__WHAT YOU ARE ASKED TO DO__
Go through the entries below and copy each line containing the word "when".

(MATERIAL SUPPLIED Opens)

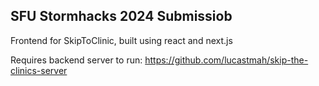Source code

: ## SFU Stormhacks 2024 Submissiob

Frontend for SkipToClinic, built using react and next.js

Requires backend server to run:
https://github.com/lucastmah/skip-the-clinics-server
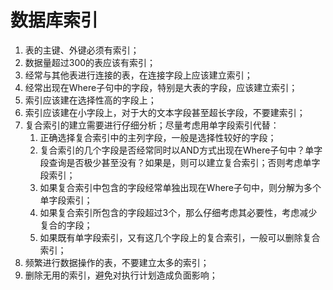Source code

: # 数据库索引

1. 表的主键、外键必须有索引；
2. 数据量超过300的表应该有索引；
3. 经常与其他表进行连接的表，在连接字段上应该建立索引；
4. 经常出现在Where子句中的字段，特别是大表的字段，应该建立索引；
5. 索引应该建在选择性高的字段上；
6. 索引应该建在小字段上，对于大的文本字段甚至超长字段，不要建索引；
7. 复合索引的建立需要进行仔细分析；尽量考虑用单字段索引代替：
   1. 正确选择复合索引中的主列字段，一般是选择性较好的字段；
   2. 复合索引的几个字段是否经常同时以AND方式出现在Where子句中？单字段查询是否极少甚至没有？如果是，则可以建立复合索引；否则考虑单字段索引；
   3. 如果复合索引中包含的字段经常单独出现在Where子句中，则分解为多个单字段索引；
   4. 如果复合索引所包含的字段超过3个，那么仔细考虑其必要性，考虑减少复合的字段；
   5. 如果既有单字段索引，又有这几个字段上的复合索引，一般可以删除复合索引；
8. 频繁进行数据操作的表，不要建立太多的索引；
9. 删除无用的索引，避免对执行计划造成负面影响；
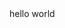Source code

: <!DOCTYPE html>
<html>
	<head>
	   <title>artemon</title>
	</head>
	<body>
hello world
	</body>
</html>
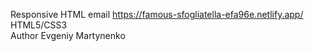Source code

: Responsive HTML email https://famous-sfogliatella-efa96e.netlify.app/
HTML5/CSS3  
Author Evgeniy Martynenko
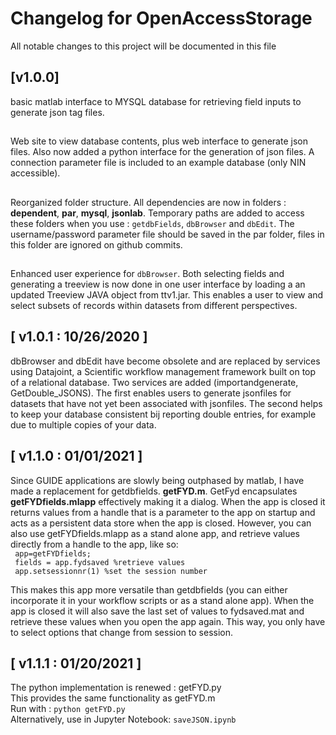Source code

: #  Changelog for OpenAccessStorage
All notable changes to this project will be documented in this file

## [v1.0.0]
basic matlab interface to MYSQL database for retrieving field inputs to generate json tag files.

## 
Web site to view database contents, plus web interface to generate json files.
Also now added a python interface for the generation of json files. A connection parameter file is included to an example database (only NIN accessible).

## 
Reorganized folder structure. All dependencies are now in folders : **dependent**, **par**, **mysql**, **jsonlab**.
Temporary paths are added to access these folders when you use : `getdbFields`, `dbBrowser` and `dbEdit`.
The username/password parameter file should be saved in the par folder, files in this folder are ignored on github commits.

## 
Enhanced user experience for `dbBrowser`. Both selecting fields and generating a treeview is now done in one user interface by loading a an updated Treeview JAVA object from ttv1.jar. This enables a user to view and select subsets of records within datasets from different perspectives.

## [ v1.0.1 : 10/26/2020 ]
dbBrowser and dbEdit have become obsolete and are replaced by services using Datajoint, a Scientific workflow management framework built on top of a relational database. Two services are added (importandgenerate, GetDouble_JSONS). The first enables users to generate jsonfiles for datasets that have not yet been associated with jsonfiles. The second helps to keep your database consistent bij reporting double entries, for example due to multiple copies of your data.

## [ v1.1.0 : 01/01/2021 ]
Since GUIDE applications are slowly being outphased by matlab, I have made a replacement for getdbfields. **getFYD.m**.
GetFyd encapsulates **getFYDfields.mlapp** effectively making it a dialog. When the app is closed it returns values from a handle that is a parameter to the app on startup and acts as a persistent data store when the app is closed.
However, you can also use getFYDfields.mlapp as a stand alone app, and retrieve values directly from a handle to the app, like so:   
` app=getFYDfields;`     
` fields = app.fydsaved %retrieve values`   
` app.setsessionnr(1) %set the session number`  

This makes this app more versatile than getdbfields (you can either incorporate it in your workflow scripts or as a stand alone app). When the app is closed it will also save the last set of values to fydsaved.mat and retrieve these values when you open the app again. This way, you only have to select options that change from session to session.

## [ v1.1.1 : 01/20/2021 ]
The python implementation is renewed : getFYD.py  
This provides the same functionality as getFYD.m  
Run with : 
` python getFYD.py `  
Alternatively, use in Jupyter Notebook: 
` saveJSON.ipynb `

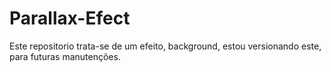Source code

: # Parallax-Efect
Este repositorio trata-se de um efeito, background, estou versionando este, para futuras manutenções.
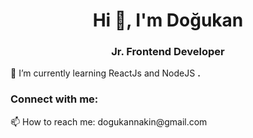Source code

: <h1 align="center">Hi 👋, I'm Doğukan</h1>
<h3 align="center">Jr. Frontend Developer</h3>

🌱 I’m currently learning ReactJs and NodeJS **.**


<h3 align="left">Connect with me:</h3>
<p align="left">
   📫 How to reach me: dogukannakin@gmail.com
</p>

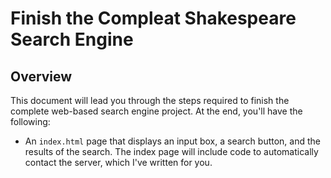 # Finish the Compleat Shakespeare Search Engine

## Overview

This document will lead you through the steps required to finish the complete web-based search engine project. At the end, you'll have the following:

- An `index.html` page that displays an input box, a search button, and the results of the search. The index page will include code to automatically contact the server, which I've written for you.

(MATERIAL SUPPLIED Closes)

__EXERCISE SOLUTION__
Temporary paths are added to access these folders when you use : `getdbFields`, `dbBrowser` and `dbEdit`.
GetFyd encapsulates **getFYDfields.mlapp** effectively making it a dialog. When the app is closed it returns values from a handle that is a parameter to the app on startup and acts as a persistent data store when the app is closed.
This makes this app more versatile than getdbfields (you can either incorporate it in your workflow scripts or as a stand alone app). When the app is closed it will also save the last set of values to fydsaved.mat and retrieve these values when you open the app again. This way, you only have to select options that change from session to session.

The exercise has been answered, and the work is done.